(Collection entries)
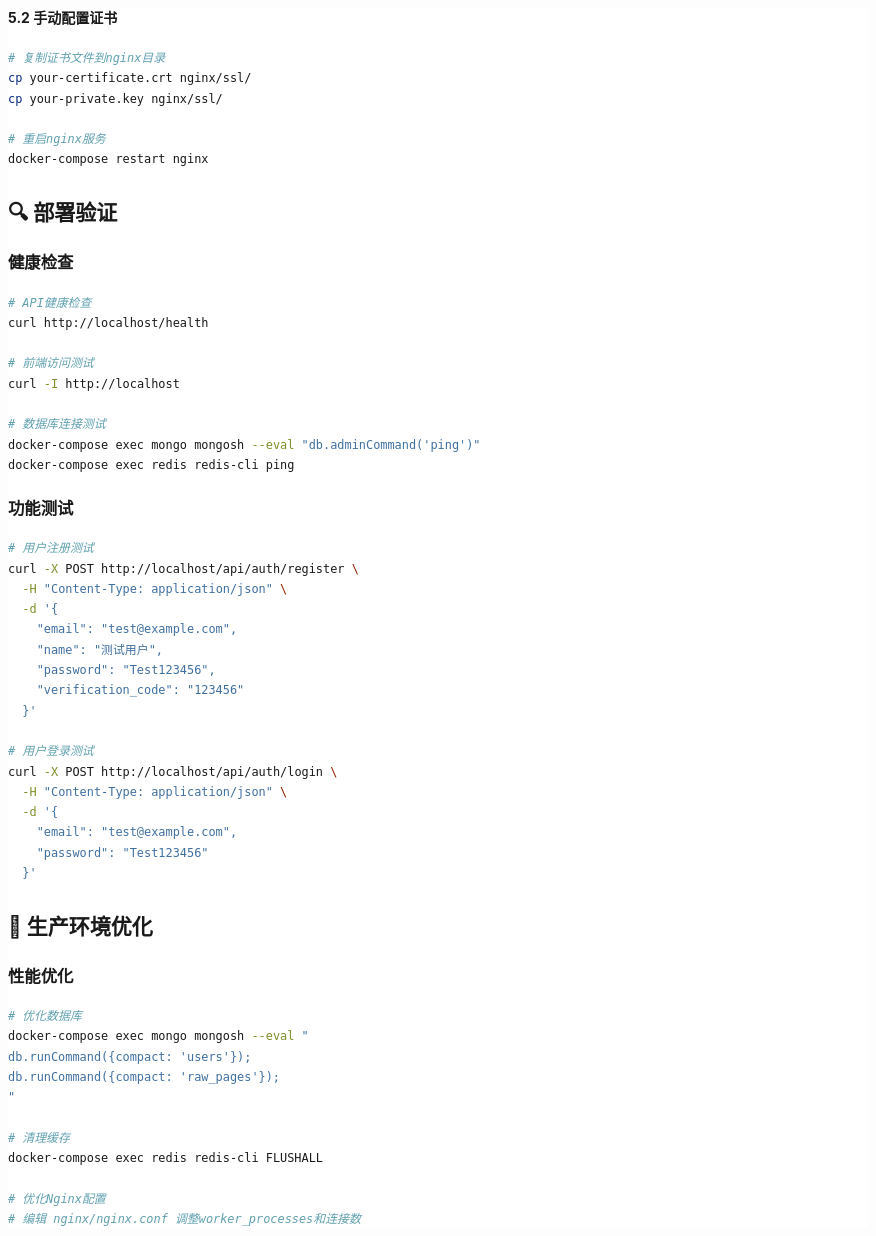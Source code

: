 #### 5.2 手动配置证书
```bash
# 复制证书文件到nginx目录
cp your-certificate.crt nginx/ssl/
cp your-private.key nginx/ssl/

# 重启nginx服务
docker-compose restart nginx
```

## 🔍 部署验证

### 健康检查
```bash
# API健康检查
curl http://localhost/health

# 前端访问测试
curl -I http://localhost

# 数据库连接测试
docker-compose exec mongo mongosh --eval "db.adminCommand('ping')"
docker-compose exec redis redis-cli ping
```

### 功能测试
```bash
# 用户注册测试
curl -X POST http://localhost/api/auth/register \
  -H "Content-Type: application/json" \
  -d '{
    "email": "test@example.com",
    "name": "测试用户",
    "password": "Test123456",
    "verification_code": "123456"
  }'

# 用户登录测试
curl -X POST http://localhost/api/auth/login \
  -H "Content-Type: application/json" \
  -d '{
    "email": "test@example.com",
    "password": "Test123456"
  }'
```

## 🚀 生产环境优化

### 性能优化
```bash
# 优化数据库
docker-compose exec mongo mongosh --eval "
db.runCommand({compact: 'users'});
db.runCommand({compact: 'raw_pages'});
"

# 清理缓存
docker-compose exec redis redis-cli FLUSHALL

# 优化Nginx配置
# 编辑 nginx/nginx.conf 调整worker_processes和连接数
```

...

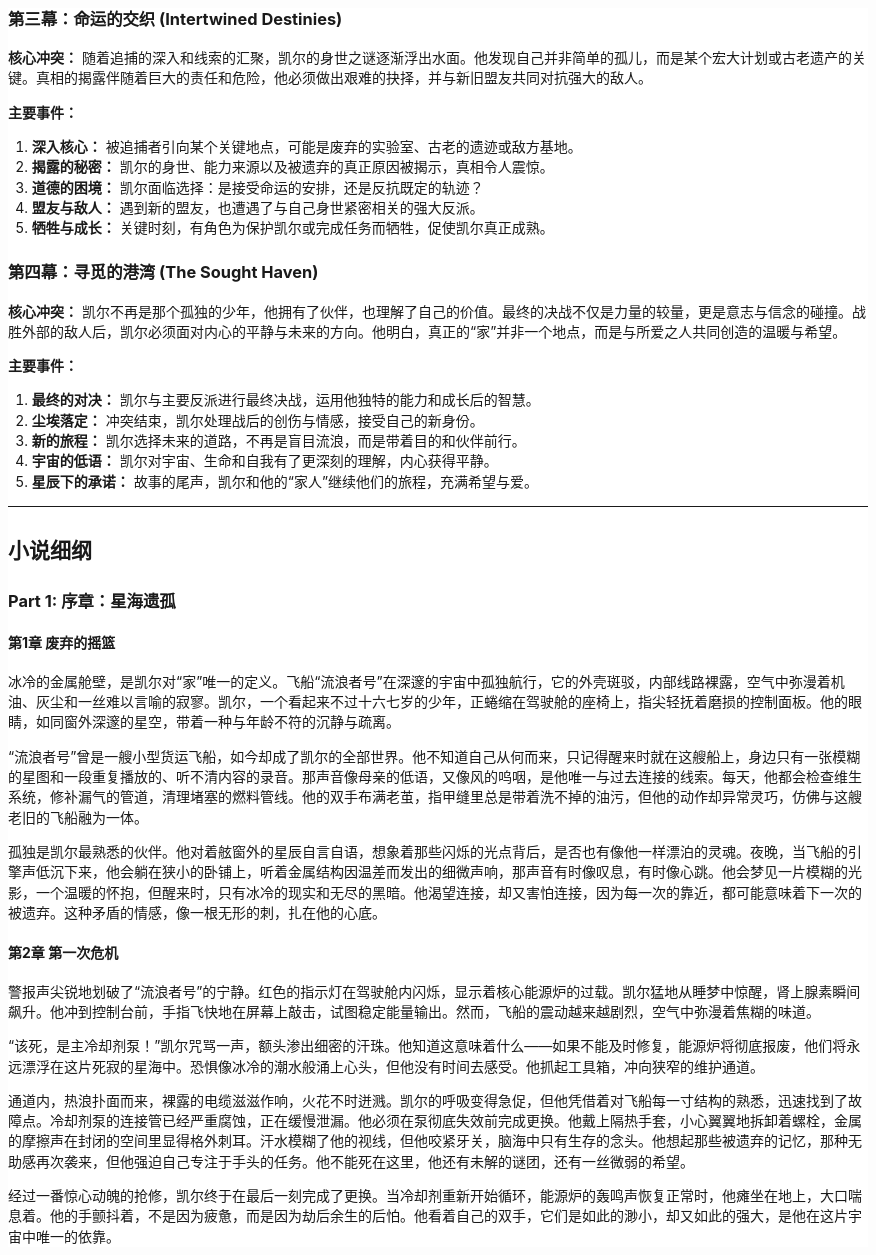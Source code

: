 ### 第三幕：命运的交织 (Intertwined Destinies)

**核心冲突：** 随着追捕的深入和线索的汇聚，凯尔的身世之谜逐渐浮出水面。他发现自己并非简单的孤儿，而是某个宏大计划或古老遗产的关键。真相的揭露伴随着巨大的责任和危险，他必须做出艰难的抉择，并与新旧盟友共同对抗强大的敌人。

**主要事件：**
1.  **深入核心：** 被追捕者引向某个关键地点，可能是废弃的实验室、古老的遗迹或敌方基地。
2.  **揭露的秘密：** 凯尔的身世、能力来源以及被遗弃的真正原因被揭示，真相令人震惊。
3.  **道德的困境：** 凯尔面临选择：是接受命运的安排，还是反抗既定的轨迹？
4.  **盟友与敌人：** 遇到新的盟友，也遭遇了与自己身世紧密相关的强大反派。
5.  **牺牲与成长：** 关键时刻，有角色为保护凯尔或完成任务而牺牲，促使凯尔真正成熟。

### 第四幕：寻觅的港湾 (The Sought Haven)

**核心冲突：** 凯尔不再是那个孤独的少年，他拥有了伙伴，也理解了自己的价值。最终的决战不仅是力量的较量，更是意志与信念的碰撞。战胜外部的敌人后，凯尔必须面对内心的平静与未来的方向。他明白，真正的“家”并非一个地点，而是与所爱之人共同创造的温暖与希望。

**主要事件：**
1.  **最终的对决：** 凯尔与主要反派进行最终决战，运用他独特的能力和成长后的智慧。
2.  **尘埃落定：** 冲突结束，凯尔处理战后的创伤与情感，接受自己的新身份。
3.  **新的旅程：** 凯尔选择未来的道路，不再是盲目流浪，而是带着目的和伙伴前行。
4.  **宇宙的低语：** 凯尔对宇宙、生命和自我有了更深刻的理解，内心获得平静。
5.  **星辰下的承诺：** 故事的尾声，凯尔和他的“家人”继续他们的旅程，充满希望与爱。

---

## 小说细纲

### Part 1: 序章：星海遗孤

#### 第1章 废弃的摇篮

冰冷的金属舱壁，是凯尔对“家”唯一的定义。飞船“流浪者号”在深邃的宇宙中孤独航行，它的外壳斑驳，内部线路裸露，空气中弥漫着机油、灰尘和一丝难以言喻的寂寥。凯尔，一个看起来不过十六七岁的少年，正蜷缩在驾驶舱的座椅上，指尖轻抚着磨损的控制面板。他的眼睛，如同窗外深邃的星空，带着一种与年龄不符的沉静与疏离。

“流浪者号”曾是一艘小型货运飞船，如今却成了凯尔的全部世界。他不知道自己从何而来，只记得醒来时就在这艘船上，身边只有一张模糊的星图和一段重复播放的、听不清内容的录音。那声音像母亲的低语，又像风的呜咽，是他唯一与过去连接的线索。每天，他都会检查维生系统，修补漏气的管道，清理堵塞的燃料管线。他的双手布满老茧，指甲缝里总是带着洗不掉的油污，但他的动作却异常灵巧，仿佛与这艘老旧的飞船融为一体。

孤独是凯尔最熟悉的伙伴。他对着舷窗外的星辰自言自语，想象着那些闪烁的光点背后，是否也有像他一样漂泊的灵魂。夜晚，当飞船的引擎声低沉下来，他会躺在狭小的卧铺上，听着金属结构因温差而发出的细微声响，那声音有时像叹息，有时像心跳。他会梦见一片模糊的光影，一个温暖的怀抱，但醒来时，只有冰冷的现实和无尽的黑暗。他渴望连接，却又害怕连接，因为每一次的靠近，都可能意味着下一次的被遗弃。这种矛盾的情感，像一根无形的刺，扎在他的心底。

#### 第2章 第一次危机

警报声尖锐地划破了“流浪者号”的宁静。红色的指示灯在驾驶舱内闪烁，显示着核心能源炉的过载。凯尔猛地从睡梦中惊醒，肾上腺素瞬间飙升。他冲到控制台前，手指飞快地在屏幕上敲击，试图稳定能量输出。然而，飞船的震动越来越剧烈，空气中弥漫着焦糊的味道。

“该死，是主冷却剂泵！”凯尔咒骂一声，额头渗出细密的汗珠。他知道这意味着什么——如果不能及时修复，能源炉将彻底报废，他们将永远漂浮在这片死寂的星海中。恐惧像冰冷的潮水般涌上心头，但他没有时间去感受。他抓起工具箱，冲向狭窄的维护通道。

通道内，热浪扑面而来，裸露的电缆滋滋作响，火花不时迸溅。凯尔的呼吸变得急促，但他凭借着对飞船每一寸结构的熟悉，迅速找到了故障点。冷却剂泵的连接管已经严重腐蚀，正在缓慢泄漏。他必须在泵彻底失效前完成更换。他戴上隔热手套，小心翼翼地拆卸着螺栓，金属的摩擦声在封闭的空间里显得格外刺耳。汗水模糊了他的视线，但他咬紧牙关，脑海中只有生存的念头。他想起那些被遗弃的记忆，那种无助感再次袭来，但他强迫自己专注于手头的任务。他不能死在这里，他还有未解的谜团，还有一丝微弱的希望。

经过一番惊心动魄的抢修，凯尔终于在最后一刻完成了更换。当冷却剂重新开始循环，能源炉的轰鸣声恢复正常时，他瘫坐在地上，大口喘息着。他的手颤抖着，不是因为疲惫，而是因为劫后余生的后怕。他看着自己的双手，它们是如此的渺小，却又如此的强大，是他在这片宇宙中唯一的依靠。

* * *

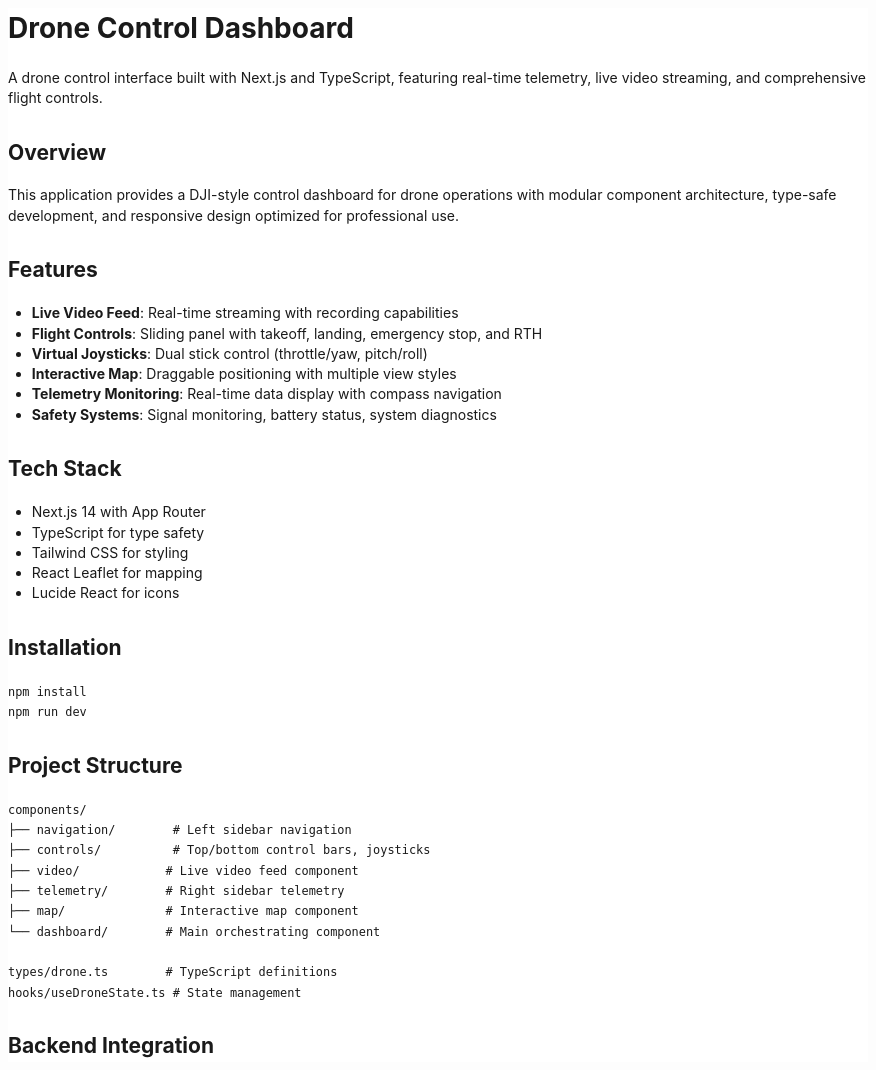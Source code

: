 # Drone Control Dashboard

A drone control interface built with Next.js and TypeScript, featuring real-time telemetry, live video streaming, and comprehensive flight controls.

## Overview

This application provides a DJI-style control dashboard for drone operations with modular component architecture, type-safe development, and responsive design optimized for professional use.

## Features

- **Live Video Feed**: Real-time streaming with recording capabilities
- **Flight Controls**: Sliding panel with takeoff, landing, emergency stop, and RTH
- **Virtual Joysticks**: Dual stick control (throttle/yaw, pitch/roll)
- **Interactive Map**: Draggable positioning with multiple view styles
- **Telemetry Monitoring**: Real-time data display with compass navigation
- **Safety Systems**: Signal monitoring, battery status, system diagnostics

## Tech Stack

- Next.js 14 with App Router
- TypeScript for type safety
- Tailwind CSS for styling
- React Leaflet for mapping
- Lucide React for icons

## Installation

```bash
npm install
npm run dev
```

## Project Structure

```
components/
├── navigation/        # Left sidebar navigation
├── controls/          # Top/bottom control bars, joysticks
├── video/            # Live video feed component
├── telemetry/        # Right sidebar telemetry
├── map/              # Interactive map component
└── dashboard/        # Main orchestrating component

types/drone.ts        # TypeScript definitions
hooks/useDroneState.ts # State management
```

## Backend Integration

→ DIRECTIONS: Report each line of the entries where the word "localhost" occurs.

→ TASK OUTPUT:
curl http://localhost/health
curl -I http://localhost
curl -X POST http://localhost/api/auth/register \
curl -X POST http://localhost/api/auth/login \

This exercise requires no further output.